Telcom groups in Europe are demanding that the region’s regulators implement a framework where the firms that send heavy traffic along their networks are charged a fee to fund the massive upgrades telcos are making to their infrastructure.
Known as the ‘sender pays’ principle, the logic put forth by the telecom firms is that tech giants, like Netflix and Amazon Prime, utilize huge amounts of data, and therefore must pay for the costs of adding new capacity, which telecoms are currently paying by themselves.
The idea has gained immense political backing, with the European Commission planning to launch a consultation to evaluate the issue early next year.

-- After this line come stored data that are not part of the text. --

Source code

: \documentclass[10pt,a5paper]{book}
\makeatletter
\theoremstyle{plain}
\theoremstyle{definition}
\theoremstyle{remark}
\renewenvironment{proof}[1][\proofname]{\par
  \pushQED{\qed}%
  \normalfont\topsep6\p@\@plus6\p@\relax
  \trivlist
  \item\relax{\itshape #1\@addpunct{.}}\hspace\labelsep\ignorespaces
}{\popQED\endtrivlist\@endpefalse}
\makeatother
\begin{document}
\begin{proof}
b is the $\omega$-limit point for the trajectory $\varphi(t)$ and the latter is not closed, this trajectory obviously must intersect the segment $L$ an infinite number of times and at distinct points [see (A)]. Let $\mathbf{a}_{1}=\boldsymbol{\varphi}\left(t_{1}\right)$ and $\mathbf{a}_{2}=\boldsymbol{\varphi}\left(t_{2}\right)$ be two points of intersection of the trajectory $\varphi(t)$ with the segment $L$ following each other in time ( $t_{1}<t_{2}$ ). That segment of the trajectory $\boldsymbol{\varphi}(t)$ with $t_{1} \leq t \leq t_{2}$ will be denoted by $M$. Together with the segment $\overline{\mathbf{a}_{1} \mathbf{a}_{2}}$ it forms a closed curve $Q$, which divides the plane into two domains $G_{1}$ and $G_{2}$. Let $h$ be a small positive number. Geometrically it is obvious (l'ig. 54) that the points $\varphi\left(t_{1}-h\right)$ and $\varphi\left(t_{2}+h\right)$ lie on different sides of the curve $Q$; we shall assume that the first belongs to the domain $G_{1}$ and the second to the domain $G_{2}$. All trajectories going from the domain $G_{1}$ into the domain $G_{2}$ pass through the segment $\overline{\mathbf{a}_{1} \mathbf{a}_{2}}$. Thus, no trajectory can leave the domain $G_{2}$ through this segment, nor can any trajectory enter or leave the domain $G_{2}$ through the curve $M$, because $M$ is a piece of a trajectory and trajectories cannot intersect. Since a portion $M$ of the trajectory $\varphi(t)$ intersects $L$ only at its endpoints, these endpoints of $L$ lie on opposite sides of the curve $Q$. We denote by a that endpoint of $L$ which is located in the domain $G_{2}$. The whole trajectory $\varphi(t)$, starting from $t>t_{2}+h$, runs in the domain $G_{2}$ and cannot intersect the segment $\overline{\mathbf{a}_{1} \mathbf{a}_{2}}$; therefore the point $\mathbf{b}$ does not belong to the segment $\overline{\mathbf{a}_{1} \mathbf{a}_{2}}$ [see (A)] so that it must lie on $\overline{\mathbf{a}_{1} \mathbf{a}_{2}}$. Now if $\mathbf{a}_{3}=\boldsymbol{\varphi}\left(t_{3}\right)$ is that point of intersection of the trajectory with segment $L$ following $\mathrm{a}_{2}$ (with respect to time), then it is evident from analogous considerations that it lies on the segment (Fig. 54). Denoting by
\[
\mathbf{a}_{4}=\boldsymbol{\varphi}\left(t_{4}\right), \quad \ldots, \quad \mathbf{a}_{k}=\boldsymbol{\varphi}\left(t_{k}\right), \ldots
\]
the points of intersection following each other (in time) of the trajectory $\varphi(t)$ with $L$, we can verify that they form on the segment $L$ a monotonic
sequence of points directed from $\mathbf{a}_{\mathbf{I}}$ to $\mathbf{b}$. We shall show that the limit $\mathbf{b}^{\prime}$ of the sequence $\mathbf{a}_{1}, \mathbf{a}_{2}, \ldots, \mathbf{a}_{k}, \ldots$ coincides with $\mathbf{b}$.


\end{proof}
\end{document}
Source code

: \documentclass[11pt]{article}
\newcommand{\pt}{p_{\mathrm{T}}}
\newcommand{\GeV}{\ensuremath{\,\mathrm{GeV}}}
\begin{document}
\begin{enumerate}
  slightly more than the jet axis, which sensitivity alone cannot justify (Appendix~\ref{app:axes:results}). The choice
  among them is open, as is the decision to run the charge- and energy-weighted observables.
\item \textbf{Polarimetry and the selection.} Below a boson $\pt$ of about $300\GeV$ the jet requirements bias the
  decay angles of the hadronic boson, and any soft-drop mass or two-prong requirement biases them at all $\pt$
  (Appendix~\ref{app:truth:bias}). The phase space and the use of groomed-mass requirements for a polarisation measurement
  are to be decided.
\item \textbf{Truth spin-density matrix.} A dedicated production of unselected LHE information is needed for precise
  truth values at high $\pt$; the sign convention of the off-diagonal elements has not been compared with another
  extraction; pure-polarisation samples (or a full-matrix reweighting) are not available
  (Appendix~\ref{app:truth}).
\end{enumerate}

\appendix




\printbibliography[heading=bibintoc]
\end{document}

Although talks had begun as early as 2012, the proposal was rejected by EU regulators, claiming it would cause damage to the internet ecosystem.
But during the pandemic, EU officials became worried whether networks would be able to handle the strain of applications that helped people work from their homes, along with streaming movies and TV shows.
Because of that, Disney+ and Netflix optimized network usage by reducing the video quality, thereby reviving the debate in Europe.
Earlier in May, Margrethe Vestager, EU Competition Chief, said that she would investigate Big Tech firms’ requirement to pay for network costs.
However, tech firms do not agree with the notion, with many, including Google and Netflix, arguing that customers are already paying internet providers call, text, and data fees with which they can upgrade their infrastructure.
They stated that forcing streamers and other platforms to pay for passing traffic might undermine the net neutrality principle, which prevents network providers from slowing, blocking, or charging more for certain uses of traffic.
A fundamental problem with the proposal is the unclarity of how payments to telcos will work in practice; whether it will be a government tax or if firms will give a portion of their sales to telcos depending on the traffic.